The article that most caught my eye was written by Nancy Ortberg, wife of John Ortberg - who is a pastor at Menlo Park Presbyterian Church and one of my favorite pastors in all of America. The article was in this section the magazine does every month called "Difficult Conversations" or something like that.
The headline was "How Can I Talk To My Muslim Neighbor about Christ?"
Ortberg's letter started off by encouraging the young woman to continue to make friends with the people around her, especially people who are outside of her church family.
She then did a little bit of Muslim theology, explaining what traditional teachings on the Quran say about Jesus and God and how that portrayal of God and Jesus is different than what Christianity teaches. Like, for example, Allah/God is largely unknowable, according to the Quran, and figuring out Allah's will is even tougher. And, in Muslim teaching, Jesus is just a prophet, not the Son of God.
But then, Ortberg said something interesting. She said that although she had just given some broad generalizations about what traditional Muslim beliefs might be, that mileage may vary. Ortberg advised the woman to talk to her Muslim friend about herconcept of God.
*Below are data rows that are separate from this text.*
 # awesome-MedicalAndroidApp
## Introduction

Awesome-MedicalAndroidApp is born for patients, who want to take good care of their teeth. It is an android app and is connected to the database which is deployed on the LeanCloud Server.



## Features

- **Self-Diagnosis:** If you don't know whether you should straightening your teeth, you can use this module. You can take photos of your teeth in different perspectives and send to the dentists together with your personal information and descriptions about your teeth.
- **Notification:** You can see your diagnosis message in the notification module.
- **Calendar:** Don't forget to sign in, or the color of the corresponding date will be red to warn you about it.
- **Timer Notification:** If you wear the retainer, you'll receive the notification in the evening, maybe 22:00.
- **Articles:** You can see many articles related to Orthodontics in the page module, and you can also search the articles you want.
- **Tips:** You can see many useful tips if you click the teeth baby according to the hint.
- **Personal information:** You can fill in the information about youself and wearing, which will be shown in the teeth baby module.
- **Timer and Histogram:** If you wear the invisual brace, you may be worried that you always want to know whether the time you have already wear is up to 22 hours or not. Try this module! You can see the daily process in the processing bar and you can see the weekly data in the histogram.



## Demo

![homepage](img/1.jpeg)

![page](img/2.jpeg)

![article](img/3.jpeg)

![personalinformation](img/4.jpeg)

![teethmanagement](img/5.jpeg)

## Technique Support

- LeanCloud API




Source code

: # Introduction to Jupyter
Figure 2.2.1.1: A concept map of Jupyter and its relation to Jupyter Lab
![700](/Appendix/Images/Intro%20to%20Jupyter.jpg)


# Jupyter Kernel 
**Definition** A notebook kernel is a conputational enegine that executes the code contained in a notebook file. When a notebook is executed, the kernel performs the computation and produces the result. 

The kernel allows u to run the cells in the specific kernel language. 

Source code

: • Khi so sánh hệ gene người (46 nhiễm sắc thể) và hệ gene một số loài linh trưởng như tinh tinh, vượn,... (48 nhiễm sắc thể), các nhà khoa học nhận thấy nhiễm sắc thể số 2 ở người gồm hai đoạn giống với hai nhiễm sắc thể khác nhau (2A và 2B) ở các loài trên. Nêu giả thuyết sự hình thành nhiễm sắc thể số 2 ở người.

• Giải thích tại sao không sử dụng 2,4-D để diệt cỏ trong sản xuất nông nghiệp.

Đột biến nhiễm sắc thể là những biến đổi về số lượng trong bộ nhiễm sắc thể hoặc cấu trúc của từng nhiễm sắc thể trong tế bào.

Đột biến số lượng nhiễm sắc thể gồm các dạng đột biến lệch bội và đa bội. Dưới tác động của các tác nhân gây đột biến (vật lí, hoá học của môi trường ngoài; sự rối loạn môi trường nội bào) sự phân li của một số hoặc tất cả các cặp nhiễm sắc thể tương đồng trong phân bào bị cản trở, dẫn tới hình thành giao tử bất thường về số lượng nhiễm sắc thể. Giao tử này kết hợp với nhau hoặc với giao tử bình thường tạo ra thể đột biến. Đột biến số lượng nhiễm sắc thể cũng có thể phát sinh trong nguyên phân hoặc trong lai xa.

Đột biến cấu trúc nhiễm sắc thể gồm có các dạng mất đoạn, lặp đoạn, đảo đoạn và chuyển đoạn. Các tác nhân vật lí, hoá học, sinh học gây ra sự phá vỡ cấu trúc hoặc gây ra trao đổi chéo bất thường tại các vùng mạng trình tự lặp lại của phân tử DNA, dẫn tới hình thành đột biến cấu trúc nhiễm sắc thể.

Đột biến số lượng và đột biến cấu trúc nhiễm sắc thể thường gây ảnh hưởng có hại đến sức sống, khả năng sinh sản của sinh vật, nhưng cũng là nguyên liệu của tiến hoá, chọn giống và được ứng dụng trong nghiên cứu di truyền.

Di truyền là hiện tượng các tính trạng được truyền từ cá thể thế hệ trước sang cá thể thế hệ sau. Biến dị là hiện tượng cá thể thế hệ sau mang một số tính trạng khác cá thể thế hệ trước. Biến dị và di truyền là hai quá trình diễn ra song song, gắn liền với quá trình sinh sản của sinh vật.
And then go from there.
This struck me as particularly sage advice. There are some broad strokes that sometimes folks paint people with. Catholics believe this. Muslims believe this. Jews believe this. Christians believe this. Which I guess is sort of true, and not true, all at the very same time.
I mean, isn't that sort of why I started this blog? Because I am tired of so many people purporting to speak for my faith getting it all wrong? I'm tired of getting lumped into this degenerate pile of dysfunctional Christianity? Is there that much variation of faith and interpretation in other religions? And if so, is it dangerous to paint people of one religion with one brush? Aren't there SOME things that we can say are common for all people of one faith? Or no?
I started thinking about this even more this morning when I read a story about a Newsweek article that is spurring violence in the Middle East. Newsweek reported that in efforts to find Al Queda suspects, during interrogation, US officials flushed a Quran down the toilet. This sparked thousand of protesters, who now had more ammunition that the US was an evil empire declaring war on Muslims.
The worst part? The story apparently wasn't true.
I realized this morning I don't have any close Muslim friends who I could talk about this news story with. Within in my base of co-workers, friends, relatives, students and neighbors, not a single person is even moderately connected to the Muslim faith. Not only do I not currently know or interact with any devout Muslims, I don't believe that I ever have. Which strikes me as strange, since it's such a huge world religion, and the Bay Area is so diverse.
I just found that strange and I don't know what to do about that. Start interviewing candidates? Put a post out on Craig's List?